### Required action
If a line in the records below contains the word "ArrayList", copy it.

### Material for the task
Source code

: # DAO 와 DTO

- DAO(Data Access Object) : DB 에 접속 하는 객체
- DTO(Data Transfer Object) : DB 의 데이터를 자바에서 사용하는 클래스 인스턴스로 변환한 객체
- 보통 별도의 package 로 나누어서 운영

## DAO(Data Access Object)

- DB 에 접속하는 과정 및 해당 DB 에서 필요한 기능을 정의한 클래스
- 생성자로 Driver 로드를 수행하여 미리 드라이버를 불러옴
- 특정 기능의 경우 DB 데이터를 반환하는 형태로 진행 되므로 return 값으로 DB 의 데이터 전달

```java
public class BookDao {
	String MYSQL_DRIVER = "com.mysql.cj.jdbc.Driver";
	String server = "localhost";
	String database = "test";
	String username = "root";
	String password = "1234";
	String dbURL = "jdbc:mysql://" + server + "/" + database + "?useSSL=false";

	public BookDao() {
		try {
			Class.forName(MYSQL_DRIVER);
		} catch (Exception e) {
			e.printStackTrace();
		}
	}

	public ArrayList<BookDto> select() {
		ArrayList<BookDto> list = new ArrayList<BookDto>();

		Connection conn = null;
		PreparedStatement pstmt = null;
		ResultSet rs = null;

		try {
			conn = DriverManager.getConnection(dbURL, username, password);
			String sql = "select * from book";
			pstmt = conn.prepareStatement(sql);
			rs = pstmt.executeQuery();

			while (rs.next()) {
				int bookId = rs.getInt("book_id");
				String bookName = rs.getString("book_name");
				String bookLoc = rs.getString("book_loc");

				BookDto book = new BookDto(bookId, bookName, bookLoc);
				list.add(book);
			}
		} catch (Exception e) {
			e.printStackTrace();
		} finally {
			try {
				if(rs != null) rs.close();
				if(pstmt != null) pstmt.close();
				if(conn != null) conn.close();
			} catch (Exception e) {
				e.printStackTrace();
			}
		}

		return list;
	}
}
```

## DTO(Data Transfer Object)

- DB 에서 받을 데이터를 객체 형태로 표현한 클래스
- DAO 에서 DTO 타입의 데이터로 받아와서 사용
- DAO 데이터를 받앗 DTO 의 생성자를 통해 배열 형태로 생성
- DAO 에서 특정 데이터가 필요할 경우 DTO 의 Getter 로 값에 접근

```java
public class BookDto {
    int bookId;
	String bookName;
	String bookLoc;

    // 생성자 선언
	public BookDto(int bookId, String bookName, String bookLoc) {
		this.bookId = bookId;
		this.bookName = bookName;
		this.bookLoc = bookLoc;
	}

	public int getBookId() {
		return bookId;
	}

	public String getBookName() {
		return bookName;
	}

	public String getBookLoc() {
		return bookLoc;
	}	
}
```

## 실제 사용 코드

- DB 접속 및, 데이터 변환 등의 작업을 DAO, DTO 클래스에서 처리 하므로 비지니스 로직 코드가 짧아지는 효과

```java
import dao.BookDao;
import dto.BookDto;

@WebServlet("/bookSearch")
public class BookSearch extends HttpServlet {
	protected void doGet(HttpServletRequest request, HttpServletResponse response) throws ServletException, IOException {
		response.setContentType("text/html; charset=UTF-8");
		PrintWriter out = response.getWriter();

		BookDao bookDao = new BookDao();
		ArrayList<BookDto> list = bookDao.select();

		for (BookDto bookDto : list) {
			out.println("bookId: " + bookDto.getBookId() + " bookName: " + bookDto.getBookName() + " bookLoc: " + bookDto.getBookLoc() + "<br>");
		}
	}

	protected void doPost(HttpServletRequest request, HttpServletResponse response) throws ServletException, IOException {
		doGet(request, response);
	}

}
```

### Answer
	public ArrayList<BookDto> select() {
		ArrayList<BookDto> list = new ArrayList<BookDto>();
		ArrayList<BookDto> list = bookDao.select();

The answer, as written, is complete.